Best of show was the ham-and-cream-cheese breakfast sandwich on raisin bread, praised for its generously raisined bread and flavorful ham. If the other sandwiches had been made with decent sliced bread instead of flour tortillas or croissants, they'd have scored better, too.

As with most wraps, the flour tortillas serve more to hold the ingredients together than to add any positive flavor or texture. "Gummy," "bland," "chewy" and "tough" were adjectives our tasters applied to the tortillas enclosing the breakfast egg salad wrap; the roast turkey, cranberry and brie wrap; and the turkey pesto wrap. We liked the egg salad -- the only vegetarian option -- for its fresh-tasting filling, though, even if it was a little heavy on the iceberg lettuce.

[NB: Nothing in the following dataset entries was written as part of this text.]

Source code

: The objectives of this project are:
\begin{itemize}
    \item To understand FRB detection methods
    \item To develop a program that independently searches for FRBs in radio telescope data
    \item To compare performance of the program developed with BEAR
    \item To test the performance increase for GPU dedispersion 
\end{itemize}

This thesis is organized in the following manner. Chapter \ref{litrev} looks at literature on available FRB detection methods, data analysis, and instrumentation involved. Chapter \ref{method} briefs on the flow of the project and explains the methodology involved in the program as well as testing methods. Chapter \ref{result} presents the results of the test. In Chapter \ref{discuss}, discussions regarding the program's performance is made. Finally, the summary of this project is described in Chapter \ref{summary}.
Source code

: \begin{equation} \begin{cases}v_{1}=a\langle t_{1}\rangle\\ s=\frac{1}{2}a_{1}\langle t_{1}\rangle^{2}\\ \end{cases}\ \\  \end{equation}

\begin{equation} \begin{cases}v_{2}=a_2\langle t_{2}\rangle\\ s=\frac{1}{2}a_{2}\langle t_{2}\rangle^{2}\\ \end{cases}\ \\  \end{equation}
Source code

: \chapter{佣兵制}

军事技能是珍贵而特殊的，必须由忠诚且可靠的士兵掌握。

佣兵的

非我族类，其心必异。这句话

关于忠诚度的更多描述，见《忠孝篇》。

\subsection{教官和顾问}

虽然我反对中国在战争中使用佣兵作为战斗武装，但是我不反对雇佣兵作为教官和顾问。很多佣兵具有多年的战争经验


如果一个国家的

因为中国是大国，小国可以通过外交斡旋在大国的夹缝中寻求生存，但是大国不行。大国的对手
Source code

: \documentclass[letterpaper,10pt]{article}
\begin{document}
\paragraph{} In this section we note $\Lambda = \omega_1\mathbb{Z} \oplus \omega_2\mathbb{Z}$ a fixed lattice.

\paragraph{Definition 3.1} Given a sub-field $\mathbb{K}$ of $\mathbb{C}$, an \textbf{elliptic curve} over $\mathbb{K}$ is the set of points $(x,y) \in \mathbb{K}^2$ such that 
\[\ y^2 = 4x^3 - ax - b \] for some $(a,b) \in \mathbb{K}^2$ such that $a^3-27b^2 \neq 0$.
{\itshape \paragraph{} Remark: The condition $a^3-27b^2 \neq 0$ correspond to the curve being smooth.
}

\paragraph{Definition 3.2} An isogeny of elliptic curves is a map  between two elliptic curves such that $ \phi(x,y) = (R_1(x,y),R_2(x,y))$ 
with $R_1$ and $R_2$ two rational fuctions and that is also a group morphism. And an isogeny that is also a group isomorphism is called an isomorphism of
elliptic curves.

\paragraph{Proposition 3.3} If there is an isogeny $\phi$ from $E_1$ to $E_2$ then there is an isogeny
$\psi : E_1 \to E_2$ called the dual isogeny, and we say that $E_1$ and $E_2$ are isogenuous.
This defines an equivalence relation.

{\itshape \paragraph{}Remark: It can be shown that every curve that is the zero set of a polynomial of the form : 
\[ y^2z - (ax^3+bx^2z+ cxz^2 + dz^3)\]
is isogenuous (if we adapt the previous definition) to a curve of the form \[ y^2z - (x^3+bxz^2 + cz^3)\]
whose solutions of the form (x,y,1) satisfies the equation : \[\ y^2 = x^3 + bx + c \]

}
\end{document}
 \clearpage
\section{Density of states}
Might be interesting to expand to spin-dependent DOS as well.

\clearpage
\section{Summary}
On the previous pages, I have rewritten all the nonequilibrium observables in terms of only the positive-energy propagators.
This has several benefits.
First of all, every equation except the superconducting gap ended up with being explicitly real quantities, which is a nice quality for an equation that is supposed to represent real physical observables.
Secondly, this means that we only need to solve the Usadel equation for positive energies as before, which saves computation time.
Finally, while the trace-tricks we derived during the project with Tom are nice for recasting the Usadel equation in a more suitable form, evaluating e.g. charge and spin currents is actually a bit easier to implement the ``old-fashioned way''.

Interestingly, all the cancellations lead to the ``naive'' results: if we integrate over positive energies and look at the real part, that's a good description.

The bacon slices on the ham-and-Cheddar club and the breakfast club croissant were a mixed blessing: They added flavor, but the limp-cardboard texture was a turn-off. The ham version got better marks for flavor but demerits for its "Danish croissant roll": "Eat this on a plane, and be ready for the stares when the bread crumbles all over you - and all over the stranger next to you."

As for the pair of p.m. turkey wraps, everybody welcomed the dried cranberries that punctuated both. We found the pesto version tastier than the turkey-and-brie wrap, unanimously deemed bland.

The turkey pesto wrap is the one currently being served on flights from Dallas/Fort Worth Airport to Hawaii, the only American Airlines sandwich flights from our airport (flights of less than five but more than three hours offer $3 snack boxes).

Will you be satisfied with your purchase if you buy one? One of our tasters summed up the consensus:

"If I ordered a turkey-pesto sandwich at Corner Bakery and got this, I'd be disappointed. If I ordered a turkey-pesto sandwich on an American Airlines flight to Iceland, I'd be pleased."